Doubleclick.wtf

Steve and I were asked to implement doubleclick.net for some site by “oh you just drop some code in the page and it works great OK?”

No. We never do this, because we’re actually responsible for the crap that gets served from our servers, and there’s already enough clean-up we have to do.

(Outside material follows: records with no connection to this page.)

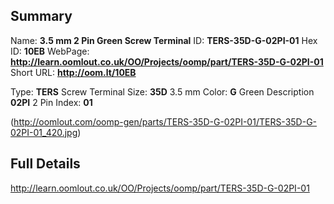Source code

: 

 ## Summary
Name: __3.5 mm 2 Pin Green Screw Terminal__
ID: __TERS-35D-G-02PI-01__
Hex ID: __10EB__
WebPage: __http://learn.oomlout.co.uk/OO/Projects/oomp/part/TERS-35D-G-02PI-01__
Short URL: __http://oom.lt/10EB__

Type: __TERS__ Screw Terminal 
Size: __35D__ 3.5 mm 
Color: __G__ Green 
Description __02PI__ 2 Pin 
Index: __01__


(http://oomlout.com/oomp-gen/parts/TERS-35D-G-02PI-01/TERS-35D-G-02PI-01_420.jpg)


 ## Full Details
 http://learn.oomlout.co.uk/OO/Projects/oomp/part/TERS-35D-G-02PI-01














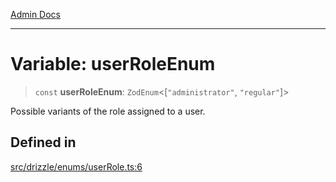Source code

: [Admin Docs](/)

***

# Variable: userRoleEnum

> `const` **userRoleEnum**: `ZodEnum`\<[`"administrator"`, `"regular"`]\>

Possible variants of the role assigned to a user.

## Defined in

[src/drizzle/enums/userRole.ts:6](https://github.com/NishantSinghhhhh/talawa-api/blob/ff0f1d6ae21d3428519b64e42fe3bfdff573cb6e/src/drizzle/enums/userRole.ts#L6)
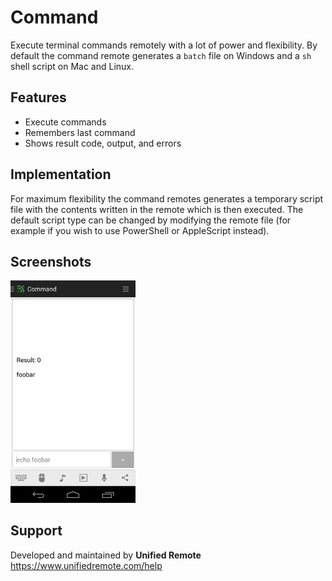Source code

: # Command
Execute terminal commands remotely with a lot of power and flexibility. By default the command remote generates a ``batch`` file on Windows and a ``sh`` shell script on Mac and Linux.

## Features
*  Execute commands
*  Remembers last command
*  Shows result code, output, and errors

## Implementation
For maximum flexibility the command remotes generates a temporary script file with the contents written in the remote which is then executed. The default script type can be changed by modifying the remote file (for example if you wish to use PowerShell or AppleScript instead).

## Screenshots
<img src="ignore/screen.png" width="200" />

## Support
Developed and maintained by **Unified Remote**  
https://www.unifiedremote.com/help
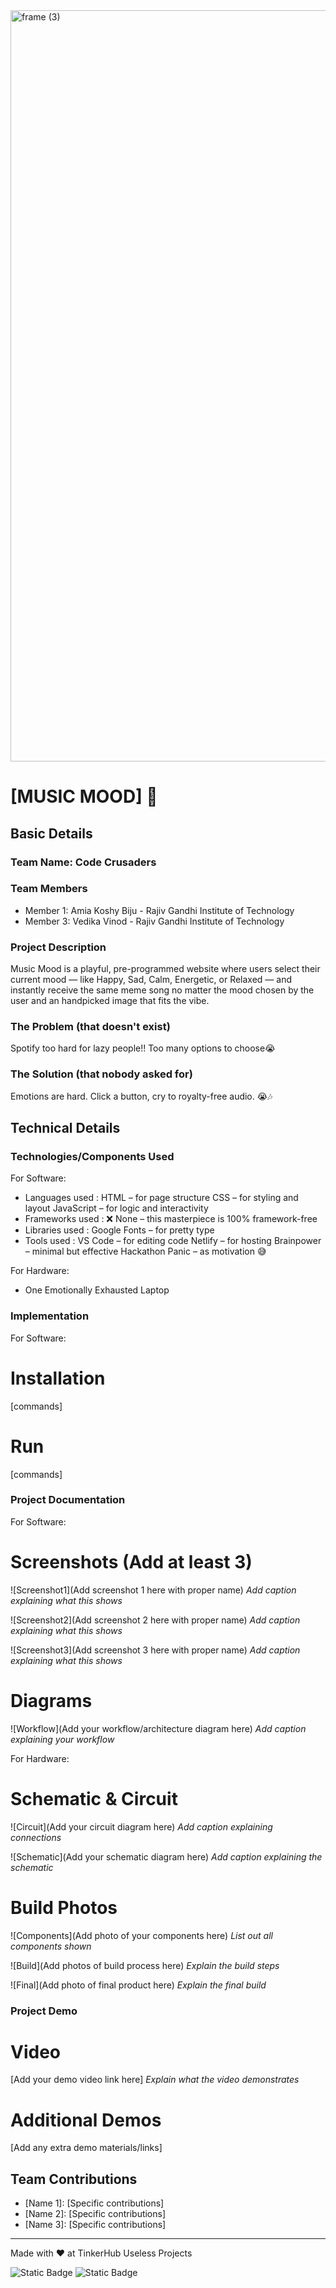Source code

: <img width="3188" height="1202" alt="frame (3)" src="https://github.com/user-attachments/assets/517ad8e9-ad22-457d-9538-a9e62d137cd7" />


# [MUSIC MOOD] 🎯


## Basic Details
### Team Name: Code Crusaders


### Team Members
- Member 1: Amia Koshy Biju - Rajiv Gandhi Institute of Technology 
- Member 3: Vedika Vinod - Rajiv Gandhi Institute of Technology

### Project Description
Music Mood is a playful, pre-programmed website where users select their current mood — like Happy, Sad, Calm, Energetic, or Relaxed — and instantly receive the same meme song no matter the mood chosen by the user and an handpicked image that fits the vibe.

### The Problem (that doesn't exist)
Spotify too hard for lazy people!! Too many options to choose😭

### The Solution (that nobody asked for)
Emotions are hard. Click a button, cry to royalty-free audio. 😭🎶

## Technical Details
### Technologies/Components Used
For Software:
- Languages used : HTML – for page structure
                   CSS – for styling and layout
                   JavaScript – for logic and interactivity
- Frameworks used : ❌ None – this masterpiece is 100% framework-free
- Libraries used : Google Fonts – for pretty type
- Tools used : VS Code – for editing code
               Netlify – for hosting
               Brainpower – minimal but effective
               Hackathon Panic – as motivation 😅

For Hardware:
- One Emotionally Exhausted Laptop

### Implementation
For Software:
# Installation
[commands]

# Run
[commands]

### Project Documentation
For Software:

# Screenshots (Add at least 3)
![Screenshot1](Add screenshot 1 here with proper name)
*Add caption explaining what this shows*

![Screenshot2](Add screenshot 2 here with proper name)
*Add caption explaining what this shows*

![Screenshot3](Add screenshot 3 here with proper name)
*Add caption explaining what this shows*

# Diagrams
![Workflow](Add your workflow/architecture diagram here)
*Add caption explaining your workflow*

For Hardware:

# Schematic & Circuit
![Circuit](Add your circuit diagram here)
*Add caption explaining connections*

![Schematic](Add your schematic diagram here)
*Add caption explaining the schematic*

# Build Photos
![Components](Add photo of your components here)
*List out all components shown*

![Build](Add photos of build process here)
*Explain the build steps*

![Final](Add photo of final product here)
*Explain the final build*

### Project Demo
# Video
[Add your demo video link here]
*Explain what the video demonstrates*

# Additional Demos
[Add any extra demo materials/links]

## Team Contributions
- [Name 1]: [Specific contributions]
- [Name 2]: [Specific contributions]
- [Name 3]: [Specific contributions]

---
Made with ❤️ at TinkerHub Useless Projects 

![Static Badge](https://img.shields.io/badge/TinkerHub-24?color=%23000000&link=https%3A%2F%2Fwww.tinkerhub.org%2F)
![Static Badge](https://img.shields.io/badge/UselessProjects--25-25?link=https%3A%2F%2Fwww.tinkerhub.org%2Fevents%2FQ2Q1TQKX6Q%2FUseless%2520Projects)


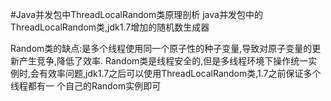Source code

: #Java并发包中ThreadLocalRandom类原理剖析
java并发包中的ThreadLocalRandom类,jdk1.7增加的随机数生成器

Random类的缺点:是多个线程使用同一个原子性的种子变量,导致对原子变量的更新产生竞争,降低了效率.
Random类是线程安全的,但是多线程环境下操作统一实例时,会有效率问题,jdk1.7之后可以使用ThreadLocalRandom类,1.7之前保证多个线程都有一
个自己的Random实例即可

So let’s take a look at this code (with identifying marks removed to protect the funky).

Here’s the original code:

<script type="text/javascript">
var axel = Math.random() + "";
var a = axel * 10000000000000;
document.write('<iframe src="http://fls.doubleclick.net/activityi;src=1234567;type=feline123;cat=tabby012;ord=1;num=' + a + '?" width="1" height="1" frameborder="0"></iframe>'); 
</script> 
<noscript> 
<iframe src="https://fls.doubleclick.net/activityi;src=1234567;type=feline123;cat=tabby012;ord=1;num=1?" width="1" height="1" frameborder="0"></iframe> 
</noscript>

Well that’s special. It generates an iframe so it can load whatever content it wants from doubleclick.net’s servers. That makes me slightly nervous and annoyed, but what’s worse, the code is invalid XHTML strict, so I’m going to have to rewrite it to be valid. Might as well rewrite the whole thing, since the Javascript is pretty stinky, too. (At least they took the trouble to write a noscript version)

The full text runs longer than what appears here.